The ventilator will then deliver that breath to the set volume or pressure depending on the parameters set by the user i.e. is it pressure controlled or volume controlled ventilation.

So the ventilator assists the patient by controlling the amount of volume the patient receives.


If the patient is weak, they will always receive a full volume/pressure breath, even when they initiate it themselves.


Because the patient will always receive the same pressure/volume they may be at risk of hyperventilation if they do not require such big breaths.

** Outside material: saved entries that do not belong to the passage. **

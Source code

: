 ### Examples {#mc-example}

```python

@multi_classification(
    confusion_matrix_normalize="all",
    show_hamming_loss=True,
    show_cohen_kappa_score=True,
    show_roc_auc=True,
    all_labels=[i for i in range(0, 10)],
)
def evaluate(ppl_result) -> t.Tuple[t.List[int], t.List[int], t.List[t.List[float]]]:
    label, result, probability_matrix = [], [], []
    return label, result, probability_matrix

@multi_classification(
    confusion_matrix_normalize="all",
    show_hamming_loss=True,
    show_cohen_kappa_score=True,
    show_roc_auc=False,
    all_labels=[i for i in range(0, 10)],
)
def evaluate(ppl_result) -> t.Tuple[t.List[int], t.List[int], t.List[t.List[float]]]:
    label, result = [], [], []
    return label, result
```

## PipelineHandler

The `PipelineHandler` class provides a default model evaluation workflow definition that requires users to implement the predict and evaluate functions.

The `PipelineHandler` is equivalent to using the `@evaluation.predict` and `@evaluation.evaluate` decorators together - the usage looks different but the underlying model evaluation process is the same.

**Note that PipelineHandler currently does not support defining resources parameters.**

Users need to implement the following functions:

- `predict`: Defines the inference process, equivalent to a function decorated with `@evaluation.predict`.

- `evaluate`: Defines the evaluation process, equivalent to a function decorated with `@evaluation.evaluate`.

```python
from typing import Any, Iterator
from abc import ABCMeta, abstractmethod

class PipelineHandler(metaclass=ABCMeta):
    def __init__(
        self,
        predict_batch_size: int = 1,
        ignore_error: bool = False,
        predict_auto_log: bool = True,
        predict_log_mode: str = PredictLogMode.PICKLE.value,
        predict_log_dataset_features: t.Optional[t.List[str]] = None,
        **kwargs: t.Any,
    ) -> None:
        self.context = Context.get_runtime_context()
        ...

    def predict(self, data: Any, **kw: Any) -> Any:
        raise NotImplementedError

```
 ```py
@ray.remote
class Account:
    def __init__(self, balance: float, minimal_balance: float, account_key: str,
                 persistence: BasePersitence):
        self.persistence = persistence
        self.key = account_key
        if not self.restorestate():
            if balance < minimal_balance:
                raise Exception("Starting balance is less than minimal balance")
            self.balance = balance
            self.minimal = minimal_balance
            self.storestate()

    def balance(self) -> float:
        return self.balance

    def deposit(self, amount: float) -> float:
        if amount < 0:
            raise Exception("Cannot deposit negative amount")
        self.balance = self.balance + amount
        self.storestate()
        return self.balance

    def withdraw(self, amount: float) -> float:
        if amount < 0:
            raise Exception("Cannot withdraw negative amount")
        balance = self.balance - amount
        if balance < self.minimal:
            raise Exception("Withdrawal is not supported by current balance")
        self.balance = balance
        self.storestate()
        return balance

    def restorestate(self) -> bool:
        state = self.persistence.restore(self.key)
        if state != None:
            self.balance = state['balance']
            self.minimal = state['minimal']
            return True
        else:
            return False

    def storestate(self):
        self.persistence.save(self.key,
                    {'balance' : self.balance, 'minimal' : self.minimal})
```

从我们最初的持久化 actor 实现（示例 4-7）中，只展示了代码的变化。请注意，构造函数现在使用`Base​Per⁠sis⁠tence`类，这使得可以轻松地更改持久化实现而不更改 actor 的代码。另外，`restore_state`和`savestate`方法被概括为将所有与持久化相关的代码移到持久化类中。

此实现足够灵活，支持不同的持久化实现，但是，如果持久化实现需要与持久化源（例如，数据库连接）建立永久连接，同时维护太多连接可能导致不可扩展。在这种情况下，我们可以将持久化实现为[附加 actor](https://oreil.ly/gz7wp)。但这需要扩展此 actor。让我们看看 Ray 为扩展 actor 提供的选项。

Just as in AC mode, if the patient does not trigger a breath, the patient will receive a set volume/pressure breath, as in the first breath here.

However in SIMV when a triggered breath is initiated the patient determines the volume, which may be smaller than the non triggered breath.

So if the patient wants a lower volume during their spontaneous efforts they will receive a lower volume.

If the patient is taking good volumes during their spontaneous breaths, this may indicate that weaning might be possible.

If the spontaneous breaths are too small, then pressure support can be added to each breath to help the patient.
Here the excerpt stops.